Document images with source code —
★ ★ ★

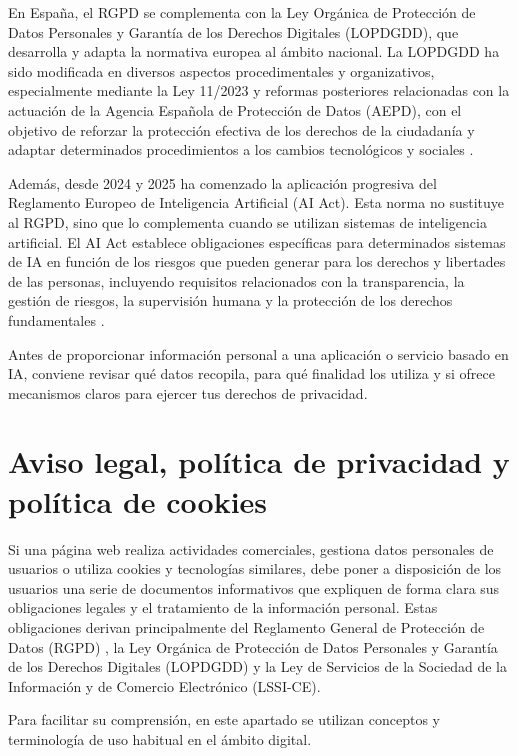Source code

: \documentclass[
  spanish,
  a4paper,
  openany]{book}
\begin{document}
En España, el RGPD se complementa con la Ley Orgánica de Protección de Datos Personales y Garantía de los Derechos Digitales (LOPDGDD), que desarrolla y adapta la normativa europea al ámbito nacional. La LOPDGDD ha sido modificada en diversos aspectos procedimentales y organizativos, especialmente mediante la Ley 11/2023 y reformas posteriores relacionadas con la actuación de la Agencia Española de Protección de Datos (AEPD), con el objetivo de reforzar la protección efectiva de los derechos de la ciudadanía y adaptar determinados procedimientos a los cambios tecnológicos y sociales \citep{AEPD-lopdgdd-modificacion}.

Además, desde 2024 y 2025 ha comenzado la aplicación progresiva del Reglamento Europeo de Inteligencia Artificial (AI Act). Esta norma no sustituye al RGPD, sino que lo complementa cuando se utilizan sistemas de inteligencia artificial. El AI Act establece obligaciones específicas para determinados sistemas de IA en función de los riesgos que pueden generar para los derechos y libertades de las personas, incluyendo requisitos relacionados con la transparencia, la gestión de riesgos, la supervisión humana y la protección de los derechos fundamentales \citep{UE-AIAct}.

Antes de proporcionar información personal a una aplicación o servicio basado en IA, conviene revisar qué datos recopila, para qué finalidad los utiliza y si ofrece mecanismos claros para ejercer tus derechos de privacidad.

\section{Aviso legal, política de privacidad y política de cookies}\label{aviso-legal-poluxedtica-de-privacidad-y-poluxedtica-de-cookies}

Si una página web realiza actividades comerciales, gestiona datos personales de usuarios o utiliza cookies y tecnologías similares, debe poner a disposición de los usuarios una serie de documentos informativos que expliquen de forma clara sus obligaciones legales y el tratamiento de la información personal. Estas obligaciones derivan principalmente del Reglamento General de Protección de Datos (RGPD) \citep{RGPD}, la Ley Orgánica de Protección de Datos Personales y Garantía de los Derechos Digitales (LOPDGDD) \citep{LOPDGDD} y la Ley de Servicios de la Sociedad de la Información y de Comercio Electrónico (LSSI-CE).

Para facilitar su comprensión, en este apartado se utilizan conceptos y terminología de uso habitual en el ámbito digital.
\end{document}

★ ★ ★

The records above are to be restated word for word, excluding all pictures.

Source code

: \documentclass[
  spanish,
  a4paper,
  openany]{book}
\begin{document}
En España, el RGPD se complementa con la Ley Orgánica de Protección de Datos Personales y Garantía de los Derechos Digitales (LOPDGDD), que desarrolla y adapta la normativa europea al ámbito nacional. La LOPDGDD ha sido modificada en diversos aspectos procedimentales y organizativos, especialmente mediante la Ley 11/2023 y reformas posteriores relacionadas con la actuación de la Agencia Española de Protección de Datos (AEPD), con el objetivo de reforzar la protección efectiva de los derechos de la ciudadanía y adaptar determinados procedimientos a los cambios tecnológicos y sociales \citep{AEPD-lopdgdd-modificacion}.

Además, desde 2024 y 2025 ha comenzado la aplicación progresiva del Reglamento Europeo de Inteligencia Artificial (AI Act). Esta norma no sustituye al RGPD, sino que lo complementa cuando se utilizan sistemas de inteligencia artificial. El AI Act establece obligaciones específicas para determinados sistemas de IA en función de los riesgos que pueden generar para los derechos y libertades de las personas, incluyendo requisitos relacionados con la transparencia, la gestión de riesgos, la supervisión humana y la protección de los derechos fundamentales \citep{UE-AIAct}.

Antes de proporcionar información personal a una aplicación o servicio basado en IA, conviene revisar qué datos recopila, para qué finalidad los utiliza y si ofrece mecanismos claros para ejercer tus derechos de privacidad.

\section{Aviso legal, política de privacidad y política de cookies}\label{aviso-legal-poluxedtica-de-privacidad-y-poluxedtica-de-cookies}

Si una página web realiza actividades comerciales, gestiona datos personales de usuarios o utiliza cookies y tecnologías similares, debe poner a disposición de los usuarios una serie de documentos informativos que expliquen de forma clara sus obligaciones legales y el tratamiento de la información personal. Estas obligaciones derivan principalmente del Reglamento General de Protección de Datos (RGPD) \citep{RGPD}, la Ley Orgánica de Protección de Datos Personales y Garantía de los Derechos Digitales (LOPDGDD) \citep{LOPDGDD} y la Ley de Servicios de la Sociedad de la Información y de Comercio Electrónico (LSSI-CE).

Para facilitar su comprensión, en este apartado se utilizan conceptos y terminología de uso habitual en el ámbito digital.
\end{document}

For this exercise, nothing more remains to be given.